Thanks for the clarification of the bug nature.
I running Ubuntu “18.04.4 LTS (Bionic Beaver)” and tryed node of the latest version 5.10.1. Prebuilded one and one I builded myself from source. Both cant sync futher than block 408373.

I hope a fresh blockchain db backup archive may help. Looking forward for it.

You can try with the latest docker image:

  1. You stop your node
  2. You start the latest docker image on with port 3015 forwarded and you mount the folder the DB lives under as a docker’s volume. There is an example here
  3. Once your node syncs beyond this poisonous transaction, you can stop the docker and start your 5.10.1 node

This is how we unstuck the MDW’s node. Since it depends on the node’s software, it had to be upgraded to 5.10.1 as well :slight_smile: Note that this workaround above could work or it could not not work, it really depends on your hardware.

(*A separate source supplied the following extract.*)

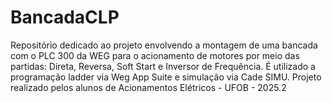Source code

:# BancadaCLP
Repositório dedicado ao projeto envolvendo a montagem de uma bancada com o PLC 300 da WEG para o acionamento de motores por meio das partidas: Direta, Reversa, Soft Start e Inversor de Frequência. É utilizado a programação ladder via Weg App Suite e simulação via Cade SIMU. Projeto realizado pelos alunos de Acionamentos Elétricos - UFOB - 2025.2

Early next week we will provide a proper fix and a new DB snapshot

4 Likes

Thanks. Approach with docker worked well.

5 Likes

When will the fixed version be released?

Some users still report the issue.

1 Like

We expect tomorrow but this is only if everything goes by plan.

4 Likes

Having a proper fix still takes time and once it is done, we will do a full sync to make sure we don’t break backwards compatibility. This would require some more time, sadly. The release will not happen today. For whoever is still having a stuck node, they could use the latest DB snapshot. It dates from 5th April and it is after the stuck node height.

2 Likes

Do you know which library was causing the problem? I was updating my node and started syncing from scratch until I reached this block but will try syncing with the docker instance in order to fetch the db and start from there.

2 Likes

Yes, we are well aware which is the library that causes this, a fix is being tested still. You don’t need the docker image for the full sync, only for the generation with height 408373: so you can sync your node up to the stuck point, stop your node and start the docker image for a while, till it syncs beyond that generation (it should be fast). Then you can stop the docker image and resume the sync with your node again :slight_smile:

1 Like

My Docker cannot start any version after 5.8.0. Is there any environment variable that needs to be added after that?
I was able to start it normally before 5.8.0. The only difference is:
ERTS_LIB_DIR --> SYSTEM_LIB_DIR

Here is the Docker startup log:

/home/aeternity/node
Root: /home/aeternity/node
Exec: /home/aeternity/node/erts-10.7.2.3/bin/erlexec -boot /home/aeternity/node/releases/5.11.0/aeternity -mode embedded -boot_var SYSTEM_LIB_DIR /home/aeternity/node/lib -config /home/aeternity/node/releases/5.11.0/sys.config -args_file /home/aeternity/node/releases/5.11.0/vm.args – console -noinput

So last night we’ve released 5.11.0 that should unlock any stuck nodes, you can get it from here:

I see @LiuShao.chain is facing a different issue: I summon @dincho.chain to help.

3 Likes

Could you please check if your processor supports AVX2 instructions ?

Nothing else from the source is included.